Dasselbe Album mindestens viermal nacheinander durchhören, das jeden Tag mehrmals, ich glaube, das geht unter Sucht. Nun ja, bin ich halt süchtig nach „Resurgam“ von Fink.

Obwohl ich sagen muss, dass „Looking Too Closely“ (2014) für mich nach wie vor der ewig ungeschlagene Fink-Song ist. Ich mag es halt eingängig, gerne auch mainstreamig und weniger sperrig als etwa „Resurgam“, der Titelsong der neuen Platte. Die Nummer erinnert mich zum ersten Mal seit 25 Jahren wieder an das Kirchgemeindehaus in Langnau und die vielen Bibelfilme, die ich da im Rahmen der kirchlichen Unterweisung gesehen habe.

„Resurgam“, und damit meine ich nun das gesamte Album, verlangt mir mehr ab als alles, was mir von dem Briten davor bekannt war. Ich denke auf einmal an eine übergrosse gewobene Wand-Arche-Noah, während ich zu seiner Musik bisher in erster Linie stumm vor mich hin emotionierte und allerhöchstens mich selbst in den herzzerreissendsten Gemütslagen vor Augen hatte. Auch tanze ich plötzlich viel mehr anstatt beduselt ins Leere zu starren. Allerdings auch irgendwie komisch: Erdig, und gleichzeitig groovy, ich kann es nicht recht definieren. Ihr dürft es euch aber gerne anschauen, nächsten Sonntag im Bierhübeli.

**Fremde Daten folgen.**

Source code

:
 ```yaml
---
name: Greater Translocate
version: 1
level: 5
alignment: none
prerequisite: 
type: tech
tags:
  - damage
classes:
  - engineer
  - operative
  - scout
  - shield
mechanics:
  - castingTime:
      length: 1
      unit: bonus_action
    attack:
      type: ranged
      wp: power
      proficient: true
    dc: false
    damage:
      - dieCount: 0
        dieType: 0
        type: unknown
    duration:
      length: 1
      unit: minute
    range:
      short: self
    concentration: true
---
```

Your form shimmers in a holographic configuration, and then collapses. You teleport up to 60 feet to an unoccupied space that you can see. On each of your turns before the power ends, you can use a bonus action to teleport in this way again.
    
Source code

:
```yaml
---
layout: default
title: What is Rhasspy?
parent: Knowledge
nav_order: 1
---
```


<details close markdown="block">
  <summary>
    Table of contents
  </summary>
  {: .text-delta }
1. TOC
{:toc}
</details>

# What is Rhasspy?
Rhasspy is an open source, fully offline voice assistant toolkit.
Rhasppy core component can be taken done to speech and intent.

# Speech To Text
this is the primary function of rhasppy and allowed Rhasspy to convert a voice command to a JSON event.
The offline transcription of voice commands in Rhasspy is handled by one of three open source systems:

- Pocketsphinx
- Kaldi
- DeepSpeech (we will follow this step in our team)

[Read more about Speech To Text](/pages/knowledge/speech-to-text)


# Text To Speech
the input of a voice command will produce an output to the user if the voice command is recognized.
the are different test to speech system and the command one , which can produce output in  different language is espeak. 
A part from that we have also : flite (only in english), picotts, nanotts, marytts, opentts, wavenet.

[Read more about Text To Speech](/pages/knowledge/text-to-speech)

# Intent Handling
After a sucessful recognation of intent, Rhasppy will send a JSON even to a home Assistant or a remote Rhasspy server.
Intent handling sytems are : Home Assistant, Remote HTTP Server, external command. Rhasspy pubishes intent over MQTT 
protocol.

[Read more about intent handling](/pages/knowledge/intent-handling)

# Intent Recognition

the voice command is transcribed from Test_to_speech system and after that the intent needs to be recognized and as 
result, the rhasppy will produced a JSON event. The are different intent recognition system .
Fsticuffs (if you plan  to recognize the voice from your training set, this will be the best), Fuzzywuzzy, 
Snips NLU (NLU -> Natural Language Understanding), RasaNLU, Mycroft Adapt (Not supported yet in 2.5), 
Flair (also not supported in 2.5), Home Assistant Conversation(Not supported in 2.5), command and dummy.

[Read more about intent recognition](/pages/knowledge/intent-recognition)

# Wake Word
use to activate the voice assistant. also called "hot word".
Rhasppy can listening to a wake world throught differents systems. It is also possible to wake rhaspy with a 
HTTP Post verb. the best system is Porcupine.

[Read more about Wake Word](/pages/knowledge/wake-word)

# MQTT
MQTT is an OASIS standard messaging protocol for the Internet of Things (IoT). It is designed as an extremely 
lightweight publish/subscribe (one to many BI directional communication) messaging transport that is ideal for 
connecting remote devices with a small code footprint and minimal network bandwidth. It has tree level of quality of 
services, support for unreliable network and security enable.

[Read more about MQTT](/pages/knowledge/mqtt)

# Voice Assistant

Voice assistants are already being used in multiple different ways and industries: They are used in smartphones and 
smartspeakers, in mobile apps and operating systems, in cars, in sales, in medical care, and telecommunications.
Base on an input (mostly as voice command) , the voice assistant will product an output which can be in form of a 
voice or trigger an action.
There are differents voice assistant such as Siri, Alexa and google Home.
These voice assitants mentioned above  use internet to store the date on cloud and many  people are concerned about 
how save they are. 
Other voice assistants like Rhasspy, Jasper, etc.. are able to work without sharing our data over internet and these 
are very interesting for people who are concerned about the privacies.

Ist „Resurgam“ („Ich erstehe auf“) spiritueller als andere Fink-Alben? Ich weiss es nicht, und vielleicht werde ich Finian Paul Greenall, wie der Singer-Songweiter, DJ und Musikproduzent aus Brighton eigentlich heisst, nächsten Sonntag im Interview fragen. Apropos DJ, auf „Resurgam“ gibt es neben den biblisch-Sklavenblues-mässigen Tönen und einer Art konstant esoterischem Hauch auch Nummern wie „The Determined Cut„, die dann eher wieder ans Clubben erinnern.

Oder subtil an David Bowie:

Lange habe ich mich nicht mehr so sehr auf ein Konzert gefreut wie auf jenes von Fink. Da fällt mir ein: Wir verlosen Tickets.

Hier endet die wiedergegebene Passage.